The study of high-aspect-ratio Si pillars to replace carbon-based materials as electrocatalyst supports was first investigated. In particular, a novel lithography-free process to produce Si microcolumns of high surface area was developed. The dimension of Si pillars can be controlled by altering operating conditions of forming the polysilicon masking layer and the etching duration in an inductively coupled plasma-deep reactive ion etching (ICP-DRIE) reactor. Following the study of Si supports, electrochemical approaches to synthesize nanoscale Pt and PtRu catalyst particles supported on Si microelectrodes with controlled morphology and atomic composition were investigated. It was revealed that round-shaped Pt particles prepared at a low deposition overpotential exhibit a higher catalytic activity in comparison with the dendrite-like catalysts prepared at a high deposition overpotential. It was also noted that the electrodeposited PtRu electrode containing a Ru content of 24 atom % using the metallic precursor of 1:2 molar ratio of Pt to Ru demonstrates the highest electrochemical activity and cell polarization characteristics.

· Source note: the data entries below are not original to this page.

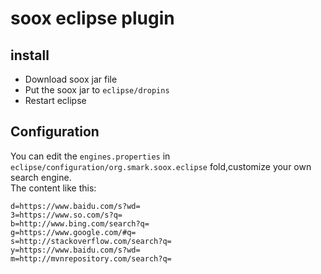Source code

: # soox eclipse plugin

## install
* Download soox jar file
* Put the soox jar to `eclipse/dropins`
* Restart eclipse

## Configuration
You can edit the `engines.properties` in `eclipse/configuration/org.smark.soox.eclipse` fold,customize your own search engine.  
The content like this:  
  
	d=https://www.baidu.com/s?wd=
	3=https://www.so.com/s?q=
	b=http://www.bing.com/search?q=
	g=https://www.google.com/#q=
	s=http://stackoverflow.com/search?q=
	y=https://www.baidu.com/s?wd=
	m=http://mvnrepository.com/search?q=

Additionally, the surface of uncatalyzed Si microelectrode can be coated with a thin layer of conductive polypyrrole (PPy)/Nafion^® film using electropolymerization method to improve the incorporation of electrocatalysts and enhance electrochemical active surface area of the catalyzed micro electrode. It was found that the optimized film of porous nature offers high electron and proton conductivity and is an attractive catalysts support. The investigation concludes that the strategy for the synthesis of non-carbon based supporting materials as well as nanoscale electrocatalysts by use of microfabrication-compatible methods has been successfully developed, and the realization of such catalyzed microelectrodes is a promising step toward the monolithic integration of a Si-based microfabricated fuel cell.